BEGIN PROVIDED MATERIAL

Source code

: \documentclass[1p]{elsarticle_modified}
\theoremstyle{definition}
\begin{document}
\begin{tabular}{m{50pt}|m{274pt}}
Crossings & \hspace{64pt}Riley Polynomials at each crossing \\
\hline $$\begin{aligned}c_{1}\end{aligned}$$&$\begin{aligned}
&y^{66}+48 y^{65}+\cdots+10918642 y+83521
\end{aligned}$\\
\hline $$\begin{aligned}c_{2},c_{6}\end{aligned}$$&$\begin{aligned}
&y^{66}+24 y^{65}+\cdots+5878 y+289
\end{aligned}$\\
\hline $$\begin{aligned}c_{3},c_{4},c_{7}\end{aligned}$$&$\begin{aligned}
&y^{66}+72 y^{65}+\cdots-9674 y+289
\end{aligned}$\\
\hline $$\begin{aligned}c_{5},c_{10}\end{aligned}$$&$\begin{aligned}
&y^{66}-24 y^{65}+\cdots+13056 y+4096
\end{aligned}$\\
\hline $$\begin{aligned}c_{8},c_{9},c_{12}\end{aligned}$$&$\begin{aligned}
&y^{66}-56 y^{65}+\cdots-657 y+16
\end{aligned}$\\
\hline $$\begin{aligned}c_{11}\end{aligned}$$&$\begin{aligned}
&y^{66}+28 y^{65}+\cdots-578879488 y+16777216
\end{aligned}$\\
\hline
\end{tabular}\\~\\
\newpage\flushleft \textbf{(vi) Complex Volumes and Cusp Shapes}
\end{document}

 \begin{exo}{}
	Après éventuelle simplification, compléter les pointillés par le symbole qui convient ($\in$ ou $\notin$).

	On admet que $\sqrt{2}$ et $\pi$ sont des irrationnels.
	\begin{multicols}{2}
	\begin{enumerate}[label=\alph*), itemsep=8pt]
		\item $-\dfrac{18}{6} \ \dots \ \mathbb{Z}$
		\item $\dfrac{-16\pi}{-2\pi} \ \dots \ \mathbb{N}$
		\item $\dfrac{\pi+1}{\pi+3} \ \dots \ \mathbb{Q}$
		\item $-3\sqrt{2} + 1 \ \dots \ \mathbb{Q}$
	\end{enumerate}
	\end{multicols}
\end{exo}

END PROVIDED MATERIAL

| TASK BRIEF |
Pull every line containing "enumerate" from the entries above and copy it.

| RESULT |
	\begin{enumerate}[label=\alph*), itemsep=8pt]
	\end{enumerate}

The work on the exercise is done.